THE proposal to have an open competition for all public appointments and appointing ministerial selection committees to shortlist candidates and conduct interviews has strong merits (“Reforming the public appointment process” by Ding Jo-Ann, Sunday Star, June 9; online at bit.ly/star_reform).
This is so especially given the past, often unsatisfactory, record of the Executive or ministers’ unfettered power to appoint and remove appointees.
Key national positions should ideally be vetted by a suitable bipartisan parliamentary committee. For example, in the United States, the Senate is empowered to conduct public interviews and provide consent for all key appointments. Critically, candidates put forward by the Executive (ie, the White House) have to undergo a thorough questioning of suitability and qualification by this Senate confirmation process before they can be appointed.
Perhaps we may wish to adopt or adapt the British system where nominated candidates are reviewed by the relevant parliamentary committee, which then produces a report on the suitability of the candidate. If so, new legislation must be debated and put in place in Malaysian law.

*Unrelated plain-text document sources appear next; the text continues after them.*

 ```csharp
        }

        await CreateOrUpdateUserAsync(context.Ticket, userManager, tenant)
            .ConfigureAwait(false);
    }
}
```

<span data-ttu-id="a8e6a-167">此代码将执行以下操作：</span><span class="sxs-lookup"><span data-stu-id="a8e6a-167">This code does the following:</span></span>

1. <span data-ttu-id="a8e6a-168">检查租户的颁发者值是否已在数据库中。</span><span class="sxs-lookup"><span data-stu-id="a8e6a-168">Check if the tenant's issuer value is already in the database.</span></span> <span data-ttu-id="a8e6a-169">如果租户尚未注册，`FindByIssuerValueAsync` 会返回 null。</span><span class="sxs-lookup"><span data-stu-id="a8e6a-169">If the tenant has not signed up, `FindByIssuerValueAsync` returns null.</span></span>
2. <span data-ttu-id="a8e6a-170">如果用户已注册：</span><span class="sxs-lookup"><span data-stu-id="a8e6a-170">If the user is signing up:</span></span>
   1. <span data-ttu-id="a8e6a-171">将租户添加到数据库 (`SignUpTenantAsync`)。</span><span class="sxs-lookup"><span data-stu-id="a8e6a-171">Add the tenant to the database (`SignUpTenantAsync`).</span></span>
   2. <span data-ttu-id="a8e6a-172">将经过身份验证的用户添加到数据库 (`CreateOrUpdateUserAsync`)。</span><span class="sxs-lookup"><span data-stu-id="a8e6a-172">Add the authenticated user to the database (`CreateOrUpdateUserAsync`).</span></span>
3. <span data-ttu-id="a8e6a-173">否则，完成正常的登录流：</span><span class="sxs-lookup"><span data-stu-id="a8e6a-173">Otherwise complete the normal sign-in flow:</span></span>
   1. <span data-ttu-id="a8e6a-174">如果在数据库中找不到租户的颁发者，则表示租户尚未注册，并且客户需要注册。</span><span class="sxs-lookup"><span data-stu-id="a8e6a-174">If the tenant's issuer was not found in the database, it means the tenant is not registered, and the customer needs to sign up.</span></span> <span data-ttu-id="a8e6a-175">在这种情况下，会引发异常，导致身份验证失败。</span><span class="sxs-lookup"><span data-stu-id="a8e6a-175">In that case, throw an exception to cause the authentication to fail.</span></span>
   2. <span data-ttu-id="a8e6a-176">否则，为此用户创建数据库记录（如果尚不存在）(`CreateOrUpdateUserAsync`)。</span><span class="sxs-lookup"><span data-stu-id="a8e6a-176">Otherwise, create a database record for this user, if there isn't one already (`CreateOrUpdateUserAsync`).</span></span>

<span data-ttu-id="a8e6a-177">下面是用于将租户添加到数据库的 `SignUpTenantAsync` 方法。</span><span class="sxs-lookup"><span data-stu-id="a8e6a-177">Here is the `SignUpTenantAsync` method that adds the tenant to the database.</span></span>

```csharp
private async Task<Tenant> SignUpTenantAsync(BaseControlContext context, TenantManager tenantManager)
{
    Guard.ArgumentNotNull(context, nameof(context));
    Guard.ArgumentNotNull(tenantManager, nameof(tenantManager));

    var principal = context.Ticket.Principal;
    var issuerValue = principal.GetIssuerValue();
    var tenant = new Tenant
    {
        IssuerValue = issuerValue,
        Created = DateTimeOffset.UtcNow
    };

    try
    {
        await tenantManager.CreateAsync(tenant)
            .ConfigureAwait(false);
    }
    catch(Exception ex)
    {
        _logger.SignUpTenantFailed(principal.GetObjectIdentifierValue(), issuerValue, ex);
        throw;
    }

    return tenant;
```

Such a Parliamentary Major Public Appointments Committee would improve the integrity of the selection and appointment process of our key public servants. By undergoing these external independent checks, these key public leadership positions would gain in credibility and integrity.
Strong appointment committees, conceived to provide checks and balances on the Executive, are in line with our new administration’s mandate for greater transparency, accountability and good governance.